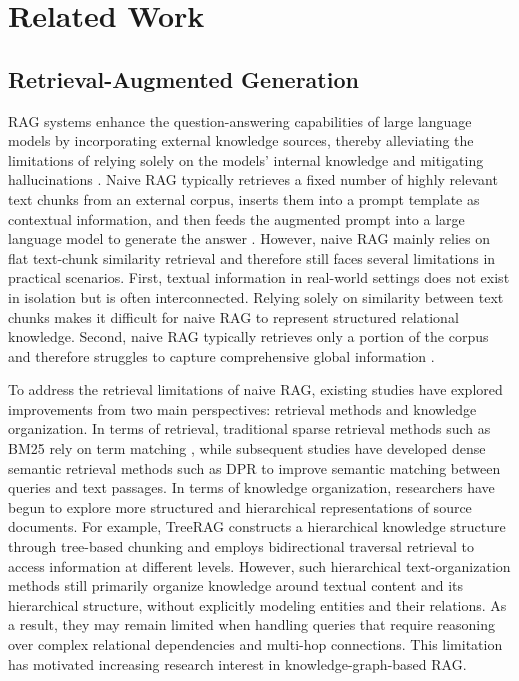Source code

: \documentclass[preprint,12pt,authoryear]{elsarticle}
\begin{document}

\section{Related Work}
\label{sec:related-work}


\subsection{Retrieval-Augmented Generation}
\label{subsec:rag}
RAG systems enhance the question-answering capabilities of large language models by incorporating external knowledge sources, thereby alleviating the limitations of relying solely on the models' internal knowledge and mitigating hallucinations \citep{chan2024rqrag,fan2024survey}. Naive RAG typically retrieves a fixed number of highly relevant text chunks from an external corpus, inserts them into a prompt template as contextual information, and then feeds the augmented prompt into a large language model to generate the answer \citep{yu2024rankrag}.
However, naive RAG mainly relies on flat text-chunk similarity retrieval and therefore still faces several limitations in practical scenarios. First, textual information in real-world settings does not exist in isolation but is often interconnected. Relying solely on similarity between text chunks makes it difficult for naive RAG to represent structured relational knowledge. Second, naive RAG typically retrieves only a portion of the corpus and therefore struggles to capture comprehensive global information \citep{edge2024graphrag}.

To address the retrieval limitations of naive RAG, existing studies have explored improvements from two main perspectives: retrieval methods and knowledge organization. In terms of retrieval, traditional sparse retrieval methods such as BM25 rely on term matching \citep{robertson2009bm25}, while subsequent studies have developed dense semantic retrieval methods such as DPR \citep{karpukhin2020dpr} to improve semantic matching between queries and text passages. In terms of knowledge organization, researchers have begun to explore more structured and hierarchical representations of source documents. For example, TreeRAG \citep{tao2025treerag} constructs a hierarchical knowledge structure through tree-based chunking and employs bidirectional traversal retrieval to access information at different levels. However, such hierarchical text-organization methods still primarily organize knowledge around textual content and its hierarchical structure, without explicitly modeling entities and their relations. As a result, they may remain limited when handling queries that require reasoning over complex relational dependencies and multi-hop connections. This limitation has motivated increasing research interest in knowledge-graph-based RAG.
\end{document}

Assignment — Check the entries above line by line and return each one containing the word "label".

Response box —
\label{sec:related-work}
\label{subsec:rag}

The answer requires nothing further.